What to work on
Please print each record that follows precisely as it appears.

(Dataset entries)
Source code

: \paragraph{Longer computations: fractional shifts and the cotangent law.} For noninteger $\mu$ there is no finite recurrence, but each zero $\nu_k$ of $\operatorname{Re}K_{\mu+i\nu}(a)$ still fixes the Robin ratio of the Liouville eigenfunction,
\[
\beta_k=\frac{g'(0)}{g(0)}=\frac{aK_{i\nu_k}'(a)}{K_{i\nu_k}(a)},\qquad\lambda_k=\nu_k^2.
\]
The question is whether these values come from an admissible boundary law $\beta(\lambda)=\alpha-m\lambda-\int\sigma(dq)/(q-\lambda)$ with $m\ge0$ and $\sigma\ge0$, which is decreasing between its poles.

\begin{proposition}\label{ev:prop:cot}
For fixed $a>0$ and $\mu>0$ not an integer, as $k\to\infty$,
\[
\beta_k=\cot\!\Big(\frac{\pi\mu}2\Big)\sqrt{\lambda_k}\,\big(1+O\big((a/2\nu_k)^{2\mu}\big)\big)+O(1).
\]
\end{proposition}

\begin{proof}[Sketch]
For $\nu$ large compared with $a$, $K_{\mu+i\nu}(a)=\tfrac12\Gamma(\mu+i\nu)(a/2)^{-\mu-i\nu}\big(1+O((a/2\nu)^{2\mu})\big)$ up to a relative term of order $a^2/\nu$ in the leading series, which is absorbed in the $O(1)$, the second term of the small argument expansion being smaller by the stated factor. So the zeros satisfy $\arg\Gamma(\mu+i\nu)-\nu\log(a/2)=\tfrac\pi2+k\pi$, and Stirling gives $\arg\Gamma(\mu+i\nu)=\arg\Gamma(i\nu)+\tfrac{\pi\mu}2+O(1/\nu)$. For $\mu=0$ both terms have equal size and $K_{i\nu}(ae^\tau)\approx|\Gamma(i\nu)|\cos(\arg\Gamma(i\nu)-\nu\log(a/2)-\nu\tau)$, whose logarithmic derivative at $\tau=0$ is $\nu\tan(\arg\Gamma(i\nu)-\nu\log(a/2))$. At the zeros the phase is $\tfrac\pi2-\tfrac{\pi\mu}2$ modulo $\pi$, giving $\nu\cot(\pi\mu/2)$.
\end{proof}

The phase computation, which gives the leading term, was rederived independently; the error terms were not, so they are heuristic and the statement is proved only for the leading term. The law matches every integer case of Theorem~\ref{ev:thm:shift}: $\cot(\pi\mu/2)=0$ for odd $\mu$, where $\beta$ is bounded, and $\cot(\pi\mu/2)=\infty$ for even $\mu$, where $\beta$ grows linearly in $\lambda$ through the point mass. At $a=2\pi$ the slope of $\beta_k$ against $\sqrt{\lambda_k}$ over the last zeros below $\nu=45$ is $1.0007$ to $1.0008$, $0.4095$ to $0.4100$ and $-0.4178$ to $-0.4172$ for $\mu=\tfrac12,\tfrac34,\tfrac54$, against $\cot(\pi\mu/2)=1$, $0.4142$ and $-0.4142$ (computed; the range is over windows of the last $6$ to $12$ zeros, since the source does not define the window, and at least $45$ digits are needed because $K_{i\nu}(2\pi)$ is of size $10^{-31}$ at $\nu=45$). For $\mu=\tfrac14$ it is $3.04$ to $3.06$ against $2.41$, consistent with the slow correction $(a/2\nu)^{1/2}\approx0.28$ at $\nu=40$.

Answer for this exercise
Source code

: \paragraph{Longer computations: fractional shifts and the cotangent law.} For noninteger $\mu$ there is no finite recurrence, but each zero $\nu_k$ of $\operatorname{Re}K_{\mu+i\nu}(a)$ still fixes the Robin ratio of the Liouville eigenfunction,
\[
\beta_k=\frac{g'(0)}{g(0)}=\frac{aK_{i\nu_k}'(a)}{K_{i\nu_k}(a)},\qquad\lambda_k=\nu_k^2.
\]
The question is whether these values come from an admissible boundary law $\beta(\lambda)=\alpha-m\lambda-\int\sigma(dq)/(q-\lambda)$ with $m\ge0$ and $\sigma\ge0$, which is decreasing between its poles.

\begin{proposition}\label{ev:prop:cot}
For fixed $a>0$ and $\mu>0$ not an integer, as $k\to\infty$,
\[
\beta_k=\cot\!\Big(\frac{\pi\mu}2\Big)\sqrt{\lambda_k}\,\big(1+O\big((a/2\nu_k)^{2\mu}\big)\big)+O(1).
\]
\end{proposition}

\begin{proof}[Sketch]
For $\nu$ large compared with $a$, $K_{\mu+i\nu}(a)=\tfrac12\Gamma(\mu+i\nu)(a/2)^{-\mu-i\nu}\big(1+O((a/2\nu)^{2\mu})\big)$ up to a relative term of order $a^2/\nu$ in the leading series, which is absorbed in the $O(1)$, the second term of the small argument expansion being smaller by the stated factor. So the zeros satisfy $\arg\Gamma(\mu+i\nu)-\nu\log(a/2)=\tfrac\pi2+k\pi$, and Stirling gives $\arg\Gamma(\mu+i\nu)=\arg\Gamma(i\nu)+\tfrac{\pi\mu}2+O(1/\nu)$. For $\mu=0$ both terms have equal size and $K_{i\nu}(ae^\tau)\approx|\Gamma(i\nu)|\cos(\arg\Gamma(i\nu)-\nu\log(a/2)-\nu\tau)$, whose logarithmic derivative at $\tau=0$ is $\nu\tan(\arg\Gamma(i\nu)-\nu\log(a/2))$. At the zeros the phase is $\tfrac\pi2-\tfrac{\pi\mu}2$ modulo $\pi$, giving $\nu\cot(\pi\mu/2)$.
\end{proof}

The phase computation, which gives the leading term, was rederived independently; the error terms were not, so they are heuristic and the statement is proved only for the leading term. The law matches every integer case of Theorem~\ref{ev:thm:shift}: $\cot(\pi\mu/2)=0$ for odd $\mu$, where $\beta$ is bounded, and $\cot(\pi\mu/2)=\infty$ for even $\mu$, where $\beta$ grows linearly in $\lambda$ through the point mass. At $a=2\pi$ the slope of $\beta_k$ against $\sqrt{\lambda_k}$ over the last zeros below $\nu=45$ is $1.0007$ to $1.0008$, $0.4095$ to $0.4100$ and $-0.4178$ to $-0.4172$ for $\mu=\tfrac12,\tfrac34,\tfrac54$, against $\cot(\pi\mu/2)=1$, $0.4142$ and $-0.4142$ (computed; the range is over windows of the last $6$ to $12$ zeros, since the source does not define the window, and at least $45$ digits are needed because $K_{i\nu}(2\pi)$ is of size $10^{-31}$ at $\nu=45$). For $\mu=\tfrac14$ it is $3.04$ to $3.06$ against $2.41$, consistent with the slow correction $(a/2\nu)^{1/2}\approx0.28$ at $\nu=40$.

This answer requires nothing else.